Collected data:
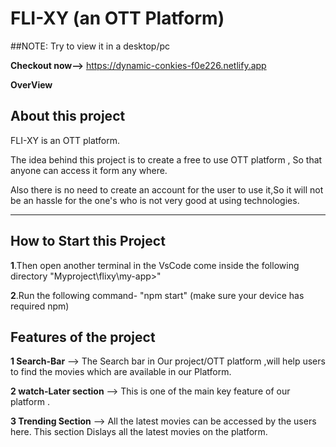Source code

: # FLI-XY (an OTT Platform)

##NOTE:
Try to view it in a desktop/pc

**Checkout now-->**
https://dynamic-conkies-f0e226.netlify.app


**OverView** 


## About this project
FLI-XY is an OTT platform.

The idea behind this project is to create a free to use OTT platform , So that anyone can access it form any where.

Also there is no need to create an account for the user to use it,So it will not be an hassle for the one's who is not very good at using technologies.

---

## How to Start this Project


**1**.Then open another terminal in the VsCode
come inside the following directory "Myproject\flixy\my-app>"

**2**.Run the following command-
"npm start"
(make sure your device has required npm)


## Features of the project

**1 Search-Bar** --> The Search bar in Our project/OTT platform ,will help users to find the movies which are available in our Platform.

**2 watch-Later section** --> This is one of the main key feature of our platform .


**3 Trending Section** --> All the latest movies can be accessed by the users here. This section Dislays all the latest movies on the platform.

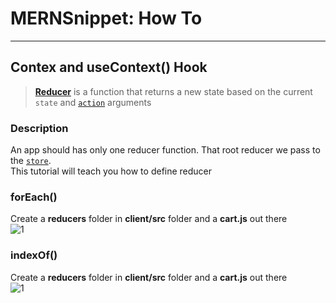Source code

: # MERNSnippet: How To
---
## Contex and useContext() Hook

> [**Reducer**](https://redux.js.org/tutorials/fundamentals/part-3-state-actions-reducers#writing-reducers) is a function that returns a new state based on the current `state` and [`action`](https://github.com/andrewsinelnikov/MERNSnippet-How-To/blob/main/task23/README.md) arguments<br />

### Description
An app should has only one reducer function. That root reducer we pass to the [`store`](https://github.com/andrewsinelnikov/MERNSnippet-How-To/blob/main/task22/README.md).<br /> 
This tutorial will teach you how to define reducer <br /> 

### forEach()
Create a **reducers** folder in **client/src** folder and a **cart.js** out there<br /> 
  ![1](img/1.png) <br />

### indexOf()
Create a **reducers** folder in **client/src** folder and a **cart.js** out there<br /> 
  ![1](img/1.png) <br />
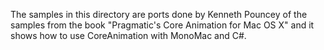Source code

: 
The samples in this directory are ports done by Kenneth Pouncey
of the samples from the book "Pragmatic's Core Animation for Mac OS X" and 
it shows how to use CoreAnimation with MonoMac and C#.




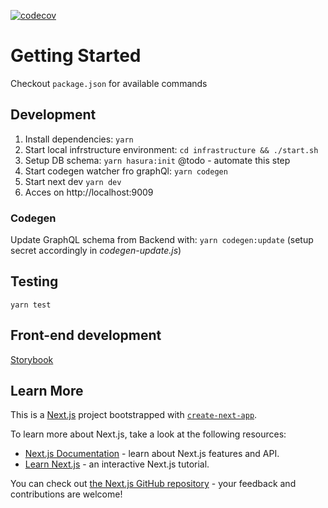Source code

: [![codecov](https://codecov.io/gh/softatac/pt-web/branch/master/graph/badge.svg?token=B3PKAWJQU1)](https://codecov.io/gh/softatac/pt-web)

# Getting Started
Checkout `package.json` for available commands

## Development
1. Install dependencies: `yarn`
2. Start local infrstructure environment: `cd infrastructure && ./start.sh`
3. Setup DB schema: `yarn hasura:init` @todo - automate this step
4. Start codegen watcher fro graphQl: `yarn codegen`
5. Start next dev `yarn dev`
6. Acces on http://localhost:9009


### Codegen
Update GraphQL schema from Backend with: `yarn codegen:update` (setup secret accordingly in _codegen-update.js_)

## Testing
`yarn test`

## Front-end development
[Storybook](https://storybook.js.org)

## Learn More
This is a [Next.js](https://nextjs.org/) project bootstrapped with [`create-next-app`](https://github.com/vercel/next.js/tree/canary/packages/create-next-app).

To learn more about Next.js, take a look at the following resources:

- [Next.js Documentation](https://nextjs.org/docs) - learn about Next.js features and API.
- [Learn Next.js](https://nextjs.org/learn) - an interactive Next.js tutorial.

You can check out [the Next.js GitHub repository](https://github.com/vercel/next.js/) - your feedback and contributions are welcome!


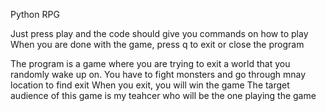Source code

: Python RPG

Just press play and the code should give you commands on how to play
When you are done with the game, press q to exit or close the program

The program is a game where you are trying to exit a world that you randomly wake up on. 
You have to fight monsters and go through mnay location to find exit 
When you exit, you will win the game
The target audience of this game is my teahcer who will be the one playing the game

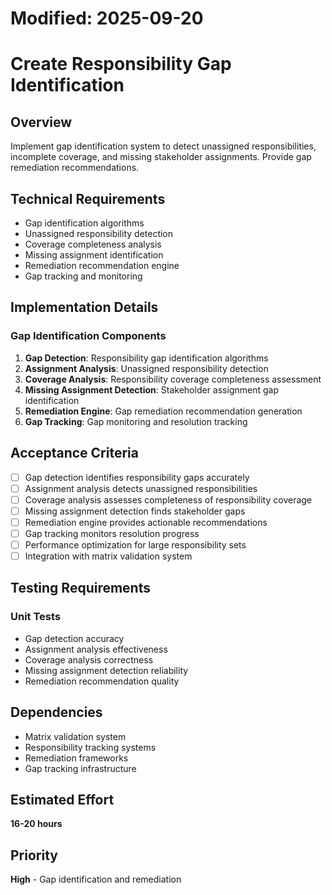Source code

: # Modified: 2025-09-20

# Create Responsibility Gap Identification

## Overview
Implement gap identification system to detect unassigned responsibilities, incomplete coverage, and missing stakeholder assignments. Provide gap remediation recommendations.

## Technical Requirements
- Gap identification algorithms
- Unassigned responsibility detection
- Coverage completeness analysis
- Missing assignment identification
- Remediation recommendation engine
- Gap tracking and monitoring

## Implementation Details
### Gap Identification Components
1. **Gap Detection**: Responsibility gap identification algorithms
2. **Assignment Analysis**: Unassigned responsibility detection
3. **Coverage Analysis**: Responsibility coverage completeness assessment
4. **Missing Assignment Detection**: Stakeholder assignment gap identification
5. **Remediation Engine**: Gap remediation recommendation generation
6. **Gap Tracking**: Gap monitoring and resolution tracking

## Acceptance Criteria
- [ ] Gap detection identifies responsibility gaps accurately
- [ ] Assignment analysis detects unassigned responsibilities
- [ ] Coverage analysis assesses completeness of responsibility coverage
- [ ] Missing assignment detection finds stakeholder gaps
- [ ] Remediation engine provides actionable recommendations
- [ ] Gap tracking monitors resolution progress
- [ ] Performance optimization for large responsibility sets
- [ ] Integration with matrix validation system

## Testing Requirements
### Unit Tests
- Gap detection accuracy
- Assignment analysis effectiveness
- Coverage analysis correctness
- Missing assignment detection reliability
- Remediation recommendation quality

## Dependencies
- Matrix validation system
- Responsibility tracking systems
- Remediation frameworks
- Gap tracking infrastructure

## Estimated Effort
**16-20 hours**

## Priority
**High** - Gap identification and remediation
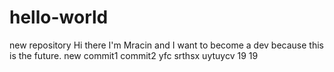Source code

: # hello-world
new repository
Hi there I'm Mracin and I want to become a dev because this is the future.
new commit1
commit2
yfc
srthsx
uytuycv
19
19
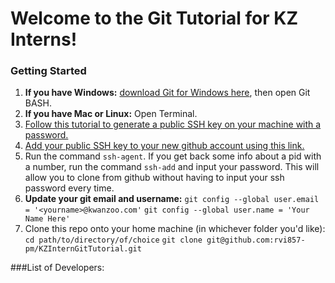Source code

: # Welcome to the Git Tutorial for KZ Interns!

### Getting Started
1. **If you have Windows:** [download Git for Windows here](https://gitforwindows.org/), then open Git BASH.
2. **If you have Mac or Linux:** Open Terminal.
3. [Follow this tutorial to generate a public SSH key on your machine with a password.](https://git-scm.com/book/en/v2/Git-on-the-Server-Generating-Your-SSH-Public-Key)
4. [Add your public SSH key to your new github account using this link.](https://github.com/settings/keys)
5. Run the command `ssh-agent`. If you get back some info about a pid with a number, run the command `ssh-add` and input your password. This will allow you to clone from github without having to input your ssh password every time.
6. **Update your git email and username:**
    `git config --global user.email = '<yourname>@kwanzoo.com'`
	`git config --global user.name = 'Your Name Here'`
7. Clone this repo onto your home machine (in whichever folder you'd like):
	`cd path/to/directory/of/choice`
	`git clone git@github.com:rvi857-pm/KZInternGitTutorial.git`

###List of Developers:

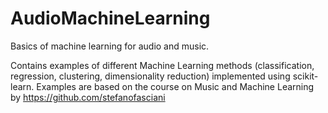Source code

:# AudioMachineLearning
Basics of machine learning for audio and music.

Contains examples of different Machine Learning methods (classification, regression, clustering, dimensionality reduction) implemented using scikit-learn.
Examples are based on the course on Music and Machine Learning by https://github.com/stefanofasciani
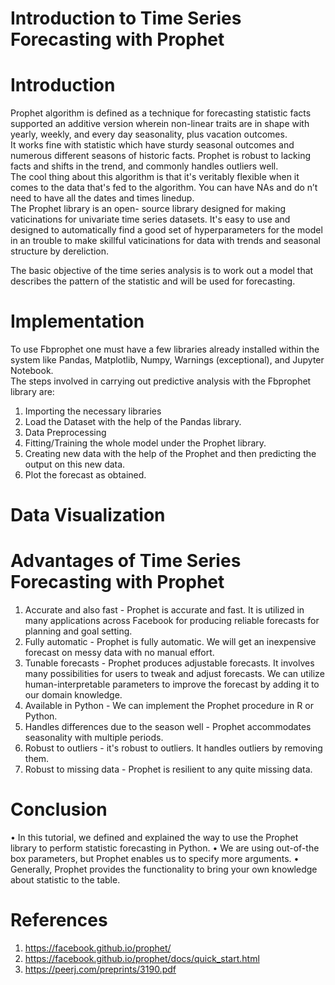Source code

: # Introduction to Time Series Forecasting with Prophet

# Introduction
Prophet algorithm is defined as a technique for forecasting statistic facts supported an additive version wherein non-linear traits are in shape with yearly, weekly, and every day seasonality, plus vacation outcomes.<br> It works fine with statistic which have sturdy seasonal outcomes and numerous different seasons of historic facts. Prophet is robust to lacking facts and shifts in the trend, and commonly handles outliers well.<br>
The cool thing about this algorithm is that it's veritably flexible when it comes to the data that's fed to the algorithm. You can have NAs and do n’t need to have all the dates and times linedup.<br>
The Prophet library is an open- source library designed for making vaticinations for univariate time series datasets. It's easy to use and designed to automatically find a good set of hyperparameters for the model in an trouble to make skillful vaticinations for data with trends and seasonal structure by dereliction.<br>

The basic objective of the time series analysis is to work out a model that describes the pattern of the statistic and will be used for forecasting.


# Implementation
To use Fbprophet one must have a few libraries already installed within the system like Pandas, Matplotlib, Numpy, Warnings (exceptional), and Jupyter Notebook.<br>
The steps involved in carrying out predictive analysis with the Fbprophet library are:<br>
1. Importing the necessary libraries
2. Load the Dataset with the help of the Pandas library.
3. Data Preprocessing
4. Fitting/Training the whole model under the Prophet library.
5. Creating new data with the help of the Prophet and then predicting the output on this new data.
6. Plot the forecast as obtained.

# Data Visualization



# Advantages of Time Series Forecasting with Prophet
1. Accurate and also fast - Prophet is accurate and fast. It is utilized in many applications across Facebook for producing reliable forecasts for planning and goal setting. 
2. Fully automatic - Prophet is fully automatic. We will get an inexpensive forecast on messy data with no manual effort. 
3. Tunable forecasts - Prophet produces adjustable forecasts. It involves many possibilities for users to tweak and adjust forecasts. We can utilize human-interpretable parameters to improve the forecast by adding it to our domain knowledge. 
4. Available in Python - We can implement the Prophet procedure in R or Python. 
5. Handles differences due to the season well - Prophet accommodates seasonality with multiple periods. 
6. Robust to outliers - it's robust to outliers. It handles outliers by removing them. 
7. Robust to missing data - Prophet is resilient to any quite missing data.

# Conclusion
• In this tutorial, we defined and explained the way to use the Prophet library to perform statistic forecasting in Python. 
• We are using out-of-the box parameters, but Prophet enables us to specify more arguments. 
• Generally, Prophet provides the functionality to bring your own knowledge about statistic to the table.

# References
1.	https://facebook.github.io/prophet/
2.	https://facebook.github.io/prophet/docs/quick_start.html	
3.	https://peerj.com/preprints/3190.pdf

DIRECTIONS
Only one stretch of the records above is wanted: the lines between the one holding "[Storybook](https://storybook.js.org)" and the one holding "- [Learn Next.js](https://nextjs.org/learn)", inclusive, reproduced exactly.

EXERCISE OUTPUT
[Storybook](https://storybook.js.org)

## Learn More
This is a [Next.js](https://nextjs.org/) project bootstrapped with [`create-next-app`](https://github.com/vercel/next.js/tree/canary/packages/create-next-app).

To learn more about Next.js, take a look at the following resources:

- [Next.js Documentation](https://nextjs.org/docs) - learn about Next.js features and API.
- [Learn Next.js](https://nextjs.org/learn) - an interactive Next.js tutorial.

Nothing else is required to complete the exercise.